__Assignment__
Using the data below, show every line where the word "which" occurs.

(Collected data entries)
▬▬▬▬▬▬
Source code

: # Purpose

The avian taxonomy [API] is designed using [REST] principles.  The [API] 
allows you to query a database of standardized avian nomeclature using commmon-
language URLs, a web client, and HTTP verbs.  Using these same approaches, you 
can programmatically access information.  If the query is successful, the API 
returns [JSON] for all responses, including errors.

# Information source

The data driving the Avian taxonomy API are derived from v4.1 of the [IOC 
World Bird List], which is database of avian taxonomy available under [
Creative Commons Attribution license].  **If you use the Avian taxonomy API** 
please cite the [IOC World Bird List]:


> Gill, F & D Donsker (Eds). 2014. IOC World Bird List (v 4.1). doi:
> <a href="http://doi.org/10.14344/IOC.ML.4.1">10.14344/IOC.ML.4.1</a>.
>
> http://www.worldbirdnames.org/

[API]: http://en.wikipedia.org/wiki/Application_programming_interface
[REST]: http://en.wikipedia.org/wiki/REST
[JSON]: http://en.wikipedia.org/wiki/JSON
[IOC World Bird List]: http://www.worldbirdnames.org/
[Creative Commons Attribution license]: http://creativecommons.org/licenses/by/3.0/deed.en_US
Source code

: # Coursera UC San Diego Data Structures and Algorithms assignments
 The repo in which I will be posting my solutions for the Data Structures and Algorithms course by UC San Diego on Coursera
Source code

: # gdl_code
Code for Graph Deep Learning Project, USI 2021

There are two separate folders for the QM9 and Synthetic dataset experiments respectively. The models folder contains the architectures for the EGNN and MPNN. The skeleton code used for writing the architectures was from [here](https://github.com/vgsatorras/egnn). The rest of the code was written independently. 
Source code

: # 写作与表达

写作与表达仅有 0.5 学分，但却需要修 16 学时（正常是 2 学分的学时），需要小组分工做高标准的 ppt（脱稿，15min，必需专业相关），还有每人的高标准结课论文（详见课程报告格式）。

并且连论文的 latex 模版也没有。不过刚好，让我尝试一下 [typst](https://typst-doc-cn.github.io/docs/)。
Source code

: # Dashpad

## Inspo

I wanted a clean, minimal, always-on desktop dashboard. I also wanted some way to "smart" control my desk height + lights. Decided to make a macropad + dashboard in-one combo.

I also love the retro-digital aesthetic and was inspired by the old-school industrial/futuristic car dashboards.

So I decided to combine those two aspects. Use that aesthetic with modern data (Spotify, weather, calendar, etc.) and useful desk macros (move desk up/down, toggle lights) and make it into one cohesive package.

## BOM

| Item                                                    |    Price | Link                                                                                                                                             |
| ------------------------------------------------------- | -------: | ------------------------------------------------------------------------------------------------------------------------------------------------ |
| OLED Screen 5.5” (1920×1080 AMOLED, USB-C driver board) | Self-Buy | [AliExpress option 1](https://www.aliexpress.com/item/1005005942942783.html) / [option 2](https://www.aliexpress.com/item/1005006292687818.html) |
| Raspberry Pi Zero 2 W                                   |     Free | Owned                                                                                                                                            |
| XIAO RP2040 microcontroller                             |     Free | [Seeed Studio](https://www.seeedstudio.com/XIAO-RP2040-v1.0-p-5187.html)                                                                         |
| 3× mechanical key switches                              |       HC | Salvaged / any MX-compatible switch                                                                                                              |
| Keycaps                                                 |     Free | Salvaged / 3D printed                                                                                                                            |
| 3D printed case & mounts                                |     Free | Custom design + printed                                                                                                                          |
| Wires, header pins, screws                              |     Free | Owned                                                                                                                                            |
▬▬▬▬▬▬
__Task answer__
World Bird List], which is database of avian taxonomy available under [
 The repo in which I will be posting my solutions for the Data Structures and Algorithms course by UC San Diego on Coursera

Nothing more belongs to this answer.